**What is needed**
Copy the listing below line for line, from its opening line to the one with "the .bib file.", both included; stop there.

**Provided records**

[Start of section]

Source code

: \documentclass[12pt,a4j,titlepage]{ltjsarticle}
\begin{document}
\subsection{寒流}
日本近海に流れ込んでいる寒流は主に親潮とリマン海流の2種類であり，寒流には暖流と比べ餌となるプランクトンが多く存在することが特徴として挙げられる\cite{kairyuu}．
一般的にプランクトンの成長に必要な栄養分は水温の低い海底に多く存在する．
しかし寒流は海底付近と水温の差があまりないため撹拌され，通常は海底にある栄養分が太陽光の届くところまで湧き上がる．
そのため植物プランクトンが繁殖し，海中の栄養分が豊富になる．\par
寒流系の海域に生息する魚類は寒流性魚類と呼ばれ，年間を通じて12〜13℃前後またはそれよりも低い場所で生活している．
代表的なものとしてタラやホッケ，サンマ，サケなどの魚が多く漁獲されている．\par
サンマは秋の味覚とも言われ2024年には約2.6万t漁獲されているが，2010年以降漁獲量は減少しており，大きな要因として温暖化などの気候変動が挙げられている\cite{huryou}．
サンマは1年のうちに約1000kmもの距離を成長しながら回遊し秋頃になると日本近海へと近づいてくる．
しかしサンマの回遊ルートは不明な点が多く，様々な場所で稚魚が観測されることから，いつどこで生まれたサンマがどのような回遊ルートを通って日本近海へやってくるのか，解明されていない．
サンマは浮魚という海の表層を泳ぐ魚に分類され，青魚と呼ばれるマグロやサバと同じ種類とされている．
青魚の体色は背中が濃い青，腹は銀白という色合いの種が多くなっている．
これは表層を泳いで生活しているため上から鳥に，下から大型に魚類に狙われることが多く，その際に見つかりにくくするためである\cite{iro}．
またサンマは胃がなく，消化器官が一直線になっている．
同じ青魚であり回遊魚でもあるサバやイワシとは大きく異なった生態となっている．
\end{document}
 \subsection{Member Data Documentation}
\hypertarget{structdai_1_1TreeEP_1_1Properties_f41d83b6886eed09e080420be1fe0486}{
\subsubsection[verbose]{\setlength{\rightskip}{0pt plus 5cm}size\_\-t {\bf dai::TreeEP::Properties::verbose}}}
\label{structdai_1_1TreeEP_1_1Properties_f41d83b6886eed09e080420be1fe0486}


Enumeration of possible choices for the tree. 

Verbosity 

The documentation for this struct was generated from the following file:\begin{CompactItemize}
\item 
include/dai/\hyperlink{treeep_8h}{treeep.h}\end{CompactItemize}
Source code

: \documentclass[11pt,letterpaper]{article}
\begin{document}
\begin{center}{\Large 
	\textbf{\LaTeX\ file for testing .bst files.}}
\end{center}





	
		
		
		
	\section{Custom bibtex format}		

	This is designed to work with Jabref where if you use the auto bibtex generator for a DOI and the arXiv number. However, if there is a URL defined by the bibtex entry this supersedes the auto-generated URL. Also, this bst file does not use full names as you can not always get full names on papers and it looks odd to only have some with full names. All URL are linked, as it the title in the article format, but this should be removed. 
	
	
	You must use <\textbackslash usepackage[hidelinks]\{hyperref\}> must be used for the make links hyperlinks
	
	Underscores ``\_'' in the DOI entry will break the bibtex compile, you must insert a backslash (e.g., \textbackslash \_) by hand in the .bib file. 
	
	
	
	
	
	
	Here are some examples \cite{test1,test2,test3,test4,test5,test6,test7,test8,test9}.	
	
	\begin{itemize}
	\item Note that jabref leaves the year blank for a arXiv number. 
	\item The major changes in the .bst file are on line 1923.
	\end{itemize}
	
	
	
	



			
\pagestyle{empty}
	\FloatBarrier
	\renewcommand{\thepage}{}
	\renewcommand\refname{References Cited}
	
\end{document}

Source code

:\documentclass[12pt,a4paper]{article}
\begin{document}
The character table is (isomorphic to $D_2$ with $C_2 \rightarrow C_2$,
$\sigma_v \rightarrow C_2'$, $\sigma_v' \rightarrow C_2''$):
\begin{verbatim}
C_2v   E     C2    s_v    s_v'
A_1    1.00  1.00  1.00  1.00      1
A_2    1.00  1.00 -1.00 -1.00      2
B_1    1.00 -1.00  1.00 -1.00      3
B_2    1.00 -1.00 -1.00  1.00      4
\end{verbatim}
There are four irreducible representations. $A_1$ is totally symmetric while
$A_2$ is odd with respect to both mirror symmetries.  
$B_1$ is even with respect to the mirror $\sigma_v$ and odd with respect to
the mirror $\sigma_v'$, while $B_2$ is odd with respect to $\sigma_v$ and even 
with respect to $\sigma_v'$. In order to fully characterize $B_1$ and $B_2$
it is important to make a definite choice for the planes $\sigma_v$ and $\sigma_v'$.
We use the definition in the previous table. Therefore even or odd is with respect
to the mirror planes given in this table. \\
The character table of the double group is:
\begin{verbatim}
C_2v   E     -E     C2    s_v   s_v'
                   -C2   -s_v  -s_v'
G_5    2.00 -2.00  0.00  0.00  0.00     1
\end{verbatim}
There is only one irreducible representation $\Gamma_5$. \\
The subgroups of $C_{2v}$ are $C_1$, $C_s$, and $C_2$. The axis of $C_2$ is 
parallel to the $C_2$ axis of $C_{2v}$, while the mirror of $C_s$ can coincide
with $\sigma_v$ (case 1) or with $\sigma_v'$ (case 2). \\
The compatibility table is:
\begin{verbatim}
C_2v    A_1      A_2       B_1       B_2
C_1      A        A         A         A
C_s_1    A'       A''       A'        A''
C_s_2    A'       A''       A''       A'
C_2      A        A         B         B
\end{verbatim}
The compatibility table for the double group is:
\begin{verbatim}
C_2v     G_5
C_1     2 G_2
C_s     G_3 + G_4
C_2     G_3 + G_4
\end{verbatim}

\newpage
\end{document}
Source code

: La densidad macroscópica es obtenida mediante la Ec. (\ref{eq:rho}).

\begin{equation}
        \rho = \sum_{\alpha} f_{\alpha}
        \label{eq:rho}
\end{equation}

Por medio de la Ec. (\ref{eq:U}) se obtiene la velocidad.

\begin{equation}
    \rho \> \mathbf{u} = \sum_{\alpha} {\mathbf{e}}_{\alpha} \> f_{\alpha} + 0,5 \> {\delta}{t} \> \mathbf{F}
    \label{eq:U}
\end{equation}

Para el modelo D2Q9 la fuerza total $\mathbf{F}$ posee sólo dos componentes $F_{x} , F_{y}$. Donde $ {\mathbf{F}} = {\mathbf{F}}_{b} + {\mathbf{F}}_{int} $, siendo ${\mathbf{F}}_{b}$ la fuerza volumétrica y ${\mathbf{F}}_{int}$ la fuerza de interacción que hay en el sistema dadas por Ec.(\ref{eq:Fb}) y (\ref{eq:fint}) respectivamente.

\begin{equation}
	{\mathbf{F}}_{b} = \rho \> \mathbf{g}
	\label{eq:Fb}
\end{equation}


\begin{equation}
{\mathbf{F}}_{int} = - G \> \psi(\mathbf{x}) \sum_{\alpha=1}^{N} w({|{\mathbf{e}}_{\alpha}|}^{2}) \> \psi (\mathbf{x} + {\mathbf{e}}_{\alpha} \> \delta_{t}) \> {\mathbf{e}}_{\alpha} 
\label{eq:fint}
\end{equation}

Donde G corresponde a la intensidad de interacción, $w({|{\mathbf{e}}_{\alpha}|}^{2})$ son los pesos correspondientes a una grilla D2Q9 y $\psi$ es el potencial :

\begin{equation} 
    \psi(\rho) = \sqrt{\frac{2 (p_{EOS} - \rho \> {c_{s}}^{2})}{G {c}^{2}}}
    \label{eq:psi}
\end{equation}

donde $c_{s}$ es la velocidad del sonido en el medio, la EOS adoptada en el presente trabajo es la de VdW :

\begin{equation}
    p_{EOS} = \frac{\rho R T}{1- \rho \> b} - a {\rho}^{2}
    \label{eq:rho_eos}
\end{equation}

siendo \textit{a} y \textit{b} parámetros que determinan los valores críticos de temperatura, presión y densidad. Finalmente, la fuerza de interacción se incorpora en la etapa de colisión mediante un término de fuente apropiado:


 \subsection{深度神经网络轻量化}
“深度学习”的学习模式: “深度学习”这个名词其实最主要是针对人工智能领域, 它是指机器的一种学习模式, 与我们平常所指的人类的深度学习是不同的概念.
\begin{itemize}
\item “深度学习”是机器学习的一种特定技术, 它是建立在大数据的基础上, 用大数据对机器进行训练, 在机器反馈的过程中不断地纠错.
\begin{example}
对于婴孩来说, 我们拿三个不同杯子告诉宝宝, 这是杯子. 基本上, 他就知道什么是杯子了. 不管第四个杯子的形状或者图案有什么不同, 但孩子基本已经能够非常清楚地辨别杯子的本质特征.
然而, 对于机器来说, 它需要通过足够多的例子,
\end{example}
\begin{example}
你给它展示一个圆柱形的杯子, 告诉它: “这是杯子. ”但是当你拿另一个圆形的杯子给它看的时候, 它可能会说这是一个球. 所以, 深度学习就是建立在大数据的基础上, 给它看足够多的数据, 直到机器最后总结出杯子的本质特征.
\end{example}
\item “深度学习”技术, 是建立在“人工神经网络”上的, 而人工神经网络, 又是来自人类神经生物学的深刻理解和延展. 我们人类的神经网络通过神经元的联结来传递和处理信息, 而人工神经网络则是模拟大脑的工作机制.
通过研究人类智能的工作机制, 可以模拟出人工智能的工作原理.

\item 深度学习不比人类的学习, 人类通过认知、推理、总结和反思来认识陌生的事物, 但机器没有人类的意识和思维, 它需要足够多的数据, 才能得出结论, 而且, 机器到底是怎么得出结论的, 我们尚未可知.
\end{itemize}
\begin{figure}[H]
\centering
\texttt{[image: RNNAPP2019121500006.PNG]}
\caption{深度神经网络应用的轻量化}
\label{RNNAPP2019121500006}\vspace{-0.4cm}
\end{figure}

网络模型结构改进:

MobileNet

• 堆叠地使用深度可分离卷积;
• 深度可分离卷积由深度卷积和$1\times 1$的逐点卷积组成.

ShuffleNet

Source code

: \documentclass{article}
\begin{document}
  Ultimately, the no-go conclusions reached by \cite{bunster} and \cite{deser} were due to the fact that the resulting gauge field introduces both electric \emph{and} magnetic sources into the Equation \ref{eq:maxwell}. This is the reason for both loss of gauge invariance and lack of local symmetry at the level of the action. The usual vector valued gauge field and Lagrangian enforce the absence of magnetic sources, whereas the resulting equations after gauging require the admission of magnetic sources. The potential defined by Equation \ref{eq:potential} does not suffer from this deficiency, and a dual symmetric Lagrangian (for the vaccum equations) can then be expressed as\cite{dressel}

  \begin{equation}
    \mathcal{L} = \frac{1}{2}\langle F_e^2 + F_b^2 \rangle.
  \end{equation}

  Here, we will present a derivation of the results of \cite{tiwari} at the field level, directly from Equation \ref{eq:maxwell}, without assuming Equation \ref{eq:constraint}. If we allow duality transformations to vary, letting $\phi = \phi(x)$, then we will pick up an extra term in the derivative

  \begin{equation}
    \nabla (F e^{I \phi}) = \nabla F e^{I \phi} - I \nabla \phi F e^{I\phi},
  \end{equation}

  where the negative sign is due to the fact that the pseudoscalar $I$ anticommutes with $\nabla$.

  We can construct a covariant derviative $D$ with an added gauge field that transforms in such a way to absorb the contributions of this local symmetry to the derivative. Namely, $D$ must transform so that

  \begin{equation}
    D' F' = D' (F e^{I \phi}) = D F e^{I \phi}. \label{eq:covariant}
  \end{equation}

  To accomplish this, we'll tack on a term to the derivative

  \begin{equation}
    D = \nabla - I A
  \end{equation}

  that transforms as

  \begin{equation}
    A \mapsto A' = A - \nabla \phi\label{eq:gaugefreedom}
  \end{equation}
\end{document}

[End of section]

**Task output**
Source code

: \documentclass[12pt,a4j,titlepage]{ltjsarticle}
\begin{document}
\subsection{寒流}
日本近海に流れ込んでいる寒流は主に親潮とリマン海流の2種類であり，寒流には暖流と比べ餌となるプランクトンが多く存在することが特徴として挙げられる\cite{kairyuu}．
一般的にプランクトンの成長に必要な栄養分は水温の低い海底に多く存在する．
しかし寒流は海底付近と水温の差があまりないため撹拌され，通常は海底にある栄養分が太陽光の届くところまで湧き上がる．
そのため植物プランクトンが繁殖し，海中の栄養分が豊富になる．\par
寒流系の海域に生息する魚類は寒流性魚類と呼ばれ，年間を通じて12〜13℃前後またはそれよりも低い場所で生活している．
代表的なものとしてタラやホッケ，サンマ，サケなどの魚が多く漁獲されている．\par
サンマは秋の味覚とも言われ2024年には約2.6万t漁獲されているが，2010年以降漁獲量は減少しており，大きな要因として温暖化などの気候変動が挙げられている\cite{huryou}．
サンマは1年のうちに約1000kmもの距離を成長しながら回遊し秋頃になると日本近海へと近づいてくる．
しかしサンマの回遊ルートは不明な点が多く，様々な場所で稚魚が観測されることから，いつどこで生まれたサンマがどのような回遊ルートを通って日本近海へやってくるのか，解明されていない．
サンマは浮魚という海の表層を泳ぐ魚に分類され，青魚と呼ばれるマグロやサバと同じ種類とされている．
青魚の体色は背中が濃い青，腹は銀白という色合いの種が多くなっている．
これは表層を泳いで生活しているため上から鳥に，下から大型に魚類に狙われることが多く，その際に見つかりにくくするためである\cite{iro}．
またサンマは胃がなく，消化器官が一直線になっている．
同じ青魚であり回遊魚でもあるサバやイワシとは大きく異なった生態となっている．
\end{document}
 \subsection{Member Data Documentation}
\hypertarget{structdai_1_1TreeEP_1_1Properties_f41d83b6886eed09e080420be1fe0486}{
\subsubsection[verbose]{\setlength{\rightskip}{0pt plus 5cm}size\_\-t {\bf dai::TreeEP::Properties::verbose}}}
\label{structdai_1_1TreeEP_1_1Properties_f41d83b6886eed09e080420be1fe0486}


Enumeration of possible choices for the tree. 

Verbosity 

The documentation for this struct was generated from the following file:\begin{CompactItemize}
\item 
include/dai/\hyperlink{treeep_8h}{treeep.h}\end{CompactItemize}
Source code

: \documentclass[11pt,letterpaper]{article}
\begin{document}
\begin{center}{\Large 
	\textbf{\LaTeX\ file for testing .bst files.}}
\end{center}





	
		
		
		
	\section{Custom bibtex format}		

	This is designed to work with Jabref where if you use the auto bibtex generator for a DOI and the arXiv number. However, if there is a URL defined by the bibtex entry this supersedes the auto-generated URL. Also, this bst file does not use full names as you can not always get full names on papers and it looks odd to only have some with full names. All URL are linked, as it the title in the article format, but this should be removed. 
	
	
	You must use <\textbackslash usepackage[hidelinks]\{hyperref\}> must be used for the make links hyperlinks
	
	Underscores ``\_'' in the DOI entry will break the bibtex compile, you must insert a backslash (e.g., \textbackslash \_) by hand in the .bib file. 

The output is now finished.